China Brief

Xi Just Grabbed More Bureaucratic Power

A change to the Chinese Communist Party’s top-level meeting procedure follows a chilling pattern under Xi’s leadership.

Chinese President Xi Jinping arrives with Premier Li Keqiang for a reception at the Great Hall of the People on the eve of China's National Day on Sept. 30.
Chinese President Xi Jinping arrives with Premier Li Keqiang for a reception at the Great Hall of the People on the eve of China's National Day on Sept. 30. GREG BAKER/AFP via Getty Images

Welcome to Foreign Policy’s China Brief. The highlights this week: A change to Chinese Communist Party meeting procedure gives President Xi Jinping a new weapon, Beijing censors a museum exhibit in Inner Mongolia, and how the Korean pop group BTS upset Chinese nationalists.

If you would like to receive China Brief in your inbox every Wednesday, please sign up here.


Two-Fisted Tales of Communist Party Procedure

A new set of regulations for how the top bodies of the Chinese Communist Party (CCP) hold meetings gives President Xi Jinping yet another tool in his quest for total control over politics in his country. The big change is that Xi, as the CCP’s general secretary, now has the authority not just to convene meetings of the seven-member Standing Committee and the 25-member Politburo—but also to explicitly set the agenda for them.

That is a powerful weapon in the CCP, where procedural authority really matters. The change allows Xi to exclude topics that could question his decisions or undermine him.

Xi has long shown paranoia about the emergence of a meaningful rival or successor. And meetings can be surprising battlefields. While Deng Xiaoping was in control, for example, there were periods when he refused to hold any Standing Committee meetings, forcing the other leaders to come to him directly for approval of any decision. Deng himself used such meetings to undermine and belittle his predecessor, the somewhat hapless Hua Guofeng.

Power in the CCP, like the Soviet Union’s Communist Party before it, is a mix of personal connections and bureaucratic weight that is hard to decipher.

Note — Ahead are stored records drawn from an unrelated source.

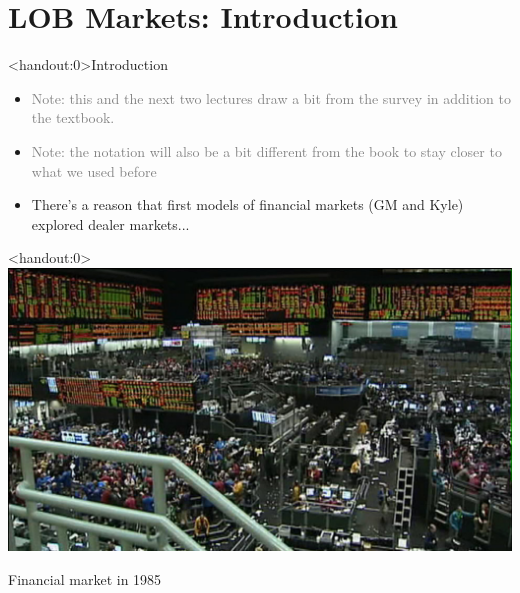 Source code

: \documentclass[english,10pt
,aspectratio=169
]{beamer}
\begin{document}



\section{LOB Markets: Introduction}

\begin{frame}<handout:0>{Introduction}
	\begin{itemize}
		\item \textcolor<2>{gray}{Note: this and the next two lectures draw a bit from the \cite{parlour_limit_2008} survey in addition to the textbook.}
		\item \textcolor<2>{gray}{Note: the notation will also be a bit different from the book to stay closer to what we used before}
		
		\pause \bigskip 
		
		\item There's a reason that first models of financial markets (GM and Kyle) explored dealer markets...
	\end{itemize}
\end{frame}


\begin{frame}<handout:0>
	\centering
	\includegraphics[scale=0.5]{pics/mkt20}
	
	Financial market in 1985
\end{frame}
\end{document}
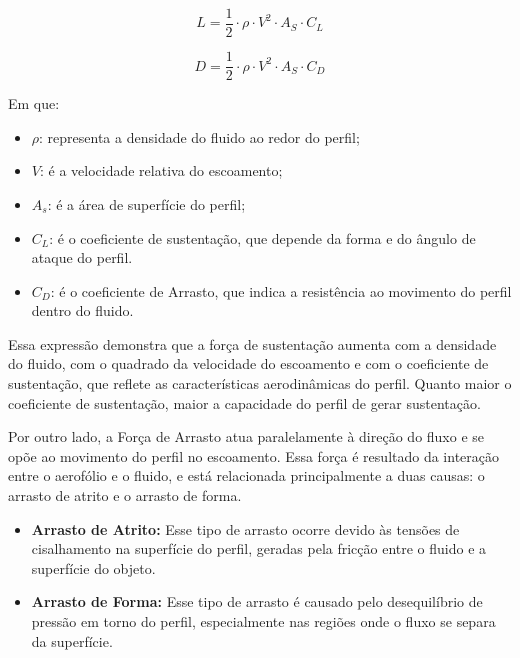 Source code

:         \begin{equation}
        L = \frac{1}{2} \cdot \rho \cdot V^2 \cdot A_S \cdot C_L 
        \label{eq:Força de Sustentação L}
        \end{equation}

        \begin{equation}
        D = \frac{1}{2} \cdot \rho \cdot V^2 \cdot A_S \cdot C_D
        \label{eq:Eq Força de Arrasto}
        \end{equation}
        
        Em que:
        \begin{itemize}  
            \item $\rho$: representa a densidade do fluido ao redor do perfil;  
            \item $V$: é a velocidade relativa do escoamento;  
            \item $A_s$: é a área de superfície do perfil;  
            \item $C_L$: é o coeficiente de sustentação, que depende da forma e do ângulo de ataque do perfil.
            \item $C_D$: é o coeficiente de Arrasto, que indica a resistência ao movimento do perfil dentro do fluido.
        \end{itemize}   

        \par Essa expressão demonstra que a força de sustentação aumenta com a densidade do fluido, com o quadrado da velocidade do escoamento e com o coeficiente de sustentação, que reflete as características aerodinâmicas do perfil. Quanto maior o coeficiente de sustentação, maior a capacidade do perfil de gerar sustentação.

        \par Por outro lado, a Força de Arrasto atua paralelamente à direção do fluxo e se opõe ao movimento do perfil no escoamento. Essa força é resultado da interação entre o aerofólio e o fluido, e está relacionada principalmente a duas causas: o arrasto de atrito e o arrasto de forma.

        \begin{itemize}  
            \item \textbf{Arrasto de Atrito:} Esse tipo de arrasto ocorre devido às tensões de cisalhamento na superfície do perfil, geradas pela fricção entre o fluido e a superfície do objeto.  
    
            \item \textbf{Arrasto de Forma:} Esse tipo de arrasto é causado pelo desequilíbrio de pressão em torno do perfil, especialmente nas regiões onde o fluxo se separa da superfície.  
        \end{itemize}  




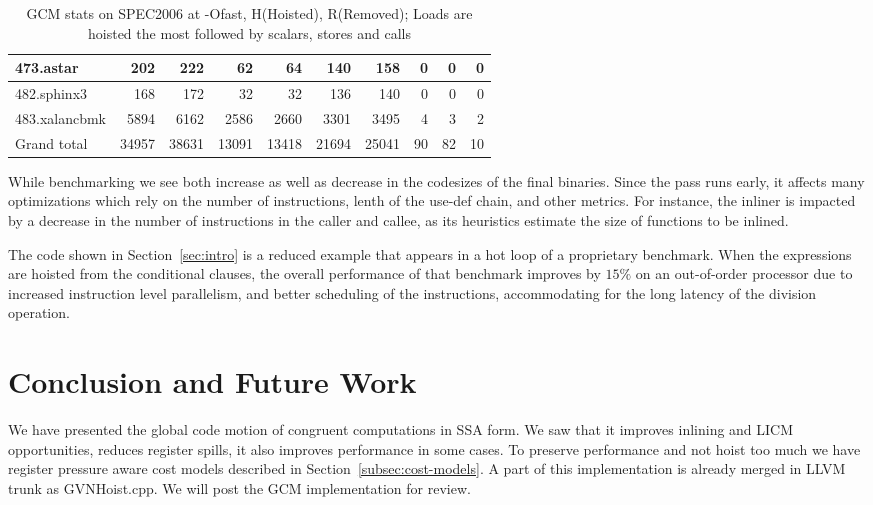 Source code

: \documentclass[acmlarge,review,anonymous]{acmart}\settopmatter{printfolios=true}
\begin{document}
\begin{table}[h!]
\begin{center}
\begin{tabular}{|l|r|r|r|r|r|r|r|r|r|}
 473.astar	  &  202	& 222	  &  62	  & 64	   & 140	& 158		& 0	& 0	& 0		\\\hline
 482.sphinx3	  &  168	& 172	  &  32	  & 32	   & 136	& 140		& 0	& 0	& 0		\\\hline
 483.xalancbmk	  &  5894	& 6162	  &  2586 & 2660   & 3301	& 3495		& 4	& 3	& 2	        \\\hline
 Grand total      &34957	&38631	  &13091  &13418   &21694	&25041	        &90	&82     &10             \\\hline
    \end{tabular}
  \end{center}
  \caption{GCM stats on SPEC2006 at -Ofast, H(Hoisted), R(Removed); Loads are hoisted the most followed by scalars, stores and calls}
  \label{tab:code-motion-metric}
\end{table}


While benchmarking \SPEC{} we see both increase as well as decrease in
the codesizes of the final binaries. Since the pass runs early, it affects many
optimizations which rely on the number of instructions, lenth of the use-def
chain, and other metrics. For instance, the inliner is impacted by a decrease in
the number of instructions in the caller and callee, as its heuristics estimate
the size of functions to be inlined.

The code shown in Section~\ref{sec:intro} is a reduced example that appears in a
hot loop of a proprietary benchmark.  When the expressions are hoisted from the
conditional clauses, the overall performance of that benchmark improves by
$15\%$ on an out-of-order processor due to increased instruction level
parallelism, and better scheduling of the instructions, accommodating for the
long latency of the division operation.

\section{Conclusion and Future Work}
\label{sec:future-work}
We have presented the global code motion of congruent computations in SSA
form. We saw that it improves inlining and LICM opportunities, reduces register
spills, it also improves performance in some cases. To preserve performance and
not hoist too much we have register pressure aware cost models described in
Section~\ref{subsec:cost-models}. A part of this implementation is already merged
in LLVM trunk as GVNHoist.cpp. We will post the GCM implementation for review.
\end{document}
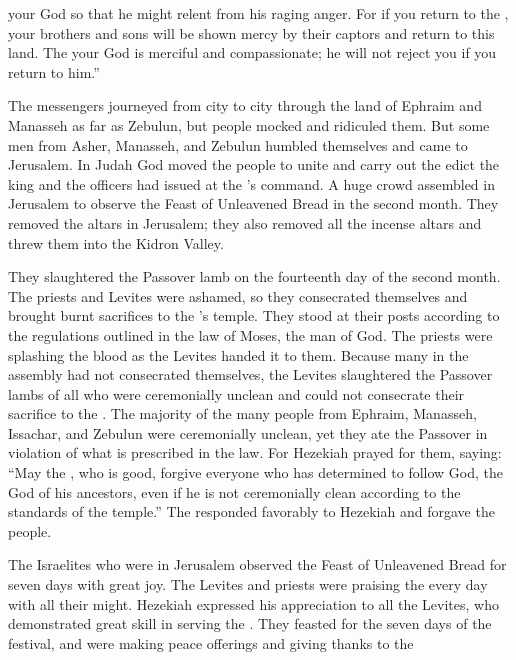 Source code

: {{}
your God
so
that he might relent
from
his raging
anger.
For
if you return
to the
{}, your brothers
and sons
will be shown mercy
by their captors
and return
to this
land.
The
{}
your God
is merciful
and compassionate;
he will not
reject
you if
you return
to him.”
\par }{\PP {}The messengers journeyed
from city
to city
through
the land
of Ephraim
and Manasseh
as far
as Zebulun,
but people mocked and ridiculed them.
But
some men
from Asher,
Manasseh,
and Zebulun
humbled
themselves and came
to Jerusalem.
In Judah
God
moved the people
to unite
and carry
out the edict
the king
and the officers
had issued at the
{}’s
command.
A huge
crowd
assembled
in Jerusalem
to observe
the Feast
of Unleavened Bread
in the second
month.
They removed
the altars
in Jerusalem;
they also
removed
all
the incense
altars
and threw
them into the Kidron
Valley.
\par }{\PP {}They slaughtered
the Passover lamb
on the fourteenth
day of the second
month.
The priests
and Levites
were ashamed,
so they consecrated
themselves and brought
burnt sacrifices
to the
{}’s
temple.
They stood
at their posts according to the regulations
outlined
in the law
of Moses,
the man
of God.
The priests
were splashing
the
blood
as the Levites
handed it to them.
Because
many
in the assembly
had not
consecrated
themselves, the Levites
slaughtered
the Passover lambs
of all
who were ceremonially unclean
and could not consecrate
their sacrifice to the
{}.
The majority
of the many
people
from Ephraim,
Manasseh,
Issachar,
and Zebulun
were ceremonially
unclean, yet
they ate
the Passover
in violation of what is prescribed
in the law. For
Hezekiah
prayed
for
them, saying: “May the
{}, who is good,
forgive
everyone
who has determined
to follow
God,
the {}
God
of his ancestors,
even if he is not
ceremonially clean according to the standards
of the temple.”
The
{}
responded favorably
to
Hezekiah
and forgave
the people.
\par }{\PP {}The Israelites
who were
in Jerusalem
observed the Feast
of Unleavened
Bread for seven
days
with great
joy.
The Levites
and priests
were praising
the {}
every
day
with all
their might.
Hezekiah
expressed
his appreciation
to
all
the Levites,
who demonstrated
great
skill in serving
the {}. They feasted
for the seven
days
of the festival,
and were making peace offerings
and giving thanks
to the
}
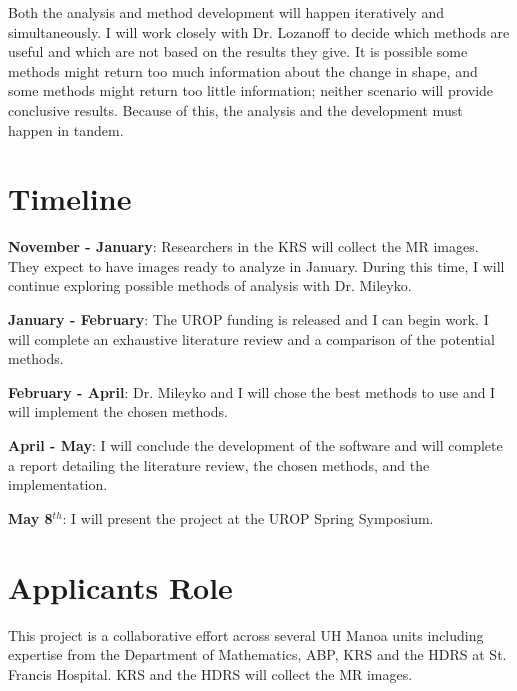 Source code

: \documentclass[ letterpaper, 12 pt, conference]{ieeeconf}  %
\begin{document}
Both the analysis and method development will happen iteratively and simultaneously.  I will work closely with Dr. Lozanoff to decide which methods are useful and which are not based on the results they give.  It is possible some methods might return too much information about the change in shape, and some methods might return too little information; neither scenario will provide conclusive results.  Because of this, the analysis and the development must happen in tandem.  


\section{Timeline}

{\bf November - January}:  Researchers in the \ac{KRS} will collect the MR images.  They expect to have images ready to analyze in January.  During this time, I will continue exploring possible methods of analysis with Dr. Mileyko. 

{\bf January - February}:  The UROP funding is released and I can begin work.  I will complete an exhaustive literature review and a comparison of the potential methods.

{\bf February - April}:  Dr. Mileyko and I will chose the best methods to use and I will implement the chosen methods.

{\bf April - May}:  I will conclude the development of the software and will complete a report detailing the literature review, the chosen methods, and the implementation.

{\bf May 8$^{th}$}: I will present the project at the UROP Spring Symposium.


\section{Applicants Role}

This project is a collaborative effort across several UH Manoa units including expertise from the Department of Mathematics, \ac{ABP}, \ac{KRS} and the \ac{HDRS} at St. Francis Hospital.   \ac{KRS} and the \ac{HDRS} will collect the MR images. 
\end{document}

The rules do matter, especially when it comes to the small group meetings that determine policy. But the real skill is in the string-pulling to ensure the decisions made at the top-level meetings fall in one’s favor.

While in charge, Mao Zedong upended the existing rules of the party, using mob appeal and improvised new formats to cement his own rule. Xi, despite the frequent comparisons to Mao, has built his power on very different lines.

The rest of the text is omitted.